The European Commission is creating the regulatory conditions for the financial markets to mobilise funding and enable their Green Deal initiative. There are two importance recent developments in the regulatory framework aiming at reaching this goal.
EU Taxonomy framework
The European Commission has defined a framework with criteria for qualifying whether one or more economic activities can be classified as environmentally sustainable for investment purposes. The taxonomy looks to support activities that contribute to one of the six overarching objectives:
- climate change mitigation;
- climate change adaptation;
- sustainable use and protection of water and marine resources;
- transition to a circular economy;
- pollution prevention and control;
- protection and restoration of ecosystems.
The aim of the framework is to determine which activities can be regarded as providing substantial benefits to one of the six environmental objectives, without harming significantly any of the other objectives, or breaching human and labour rights. The framework has passed into legislation on June 18, 2020. Additional technical screening criteria to complement the framework are in development and should come into force in 2022.
A full overview of the economic activities covered can found here in articles 10 to 15.
Sustainable Finance Disclosure Regulation
The Sustainable Finance Disclosure Regulation (SFDR) comes into force in 2022. The regulation will be accompanied by new EU sustainability reporting standards for large companies. The standards aim at simplifying corporate reporting and making sustainability information widely available. Companies will have to use this standard to report on how their activities contribute to climate change and other sustainability issues, as well as how these issues impact their operational results.
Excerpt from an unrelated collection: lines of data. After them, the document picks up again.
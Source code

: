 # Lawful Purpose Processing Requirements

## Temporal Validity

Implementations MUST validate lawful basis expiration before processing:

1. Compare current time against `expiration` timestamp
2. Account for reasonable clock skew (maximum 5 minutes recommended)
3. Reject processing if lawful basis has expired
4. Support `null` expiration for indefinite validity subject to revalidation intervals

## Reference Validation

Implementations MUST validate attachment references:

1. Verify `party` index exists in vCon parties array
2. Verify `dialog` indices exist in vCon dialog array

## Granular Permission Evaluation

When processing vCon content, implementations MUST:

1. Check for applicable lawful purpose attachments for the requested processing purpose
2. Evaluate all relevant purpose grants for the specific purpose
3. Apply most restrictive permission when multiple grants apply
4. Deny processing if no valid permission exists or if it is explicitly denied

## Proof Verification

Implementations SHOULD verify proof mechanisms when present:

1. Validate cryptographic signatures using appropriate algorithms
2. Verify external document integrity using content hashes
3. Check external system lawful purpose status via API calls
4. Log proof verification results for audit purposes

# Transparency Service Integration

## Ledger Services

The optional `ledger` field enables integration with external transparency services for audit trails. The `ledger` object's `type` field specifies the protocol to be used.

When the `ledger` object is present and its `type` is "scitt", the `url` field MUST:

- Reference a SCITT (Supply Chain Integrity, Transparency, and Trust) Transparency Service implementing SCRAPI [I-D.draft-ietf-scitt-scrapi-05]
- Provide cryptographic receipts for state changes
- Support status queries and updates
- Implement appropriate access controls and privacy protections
It is predicted to increase the number of companies that need to report on their sustainability performance from 11.000 to 50.000. The resulting provided information is supposed to help investors understand the environmental performance and risks associated with one or another asset, and enable allocation of their green investment resources accordingly.
The European Commission moves forward with more rigid regulatory conditions for green investments. They do so by clarifying what can be considered a green investment, and by creating mechanisms to enhance visibility of companies’ environment risk and performance. These regulations will drive the new wave of future investments to achieve CO2-reduction across industries in Europe.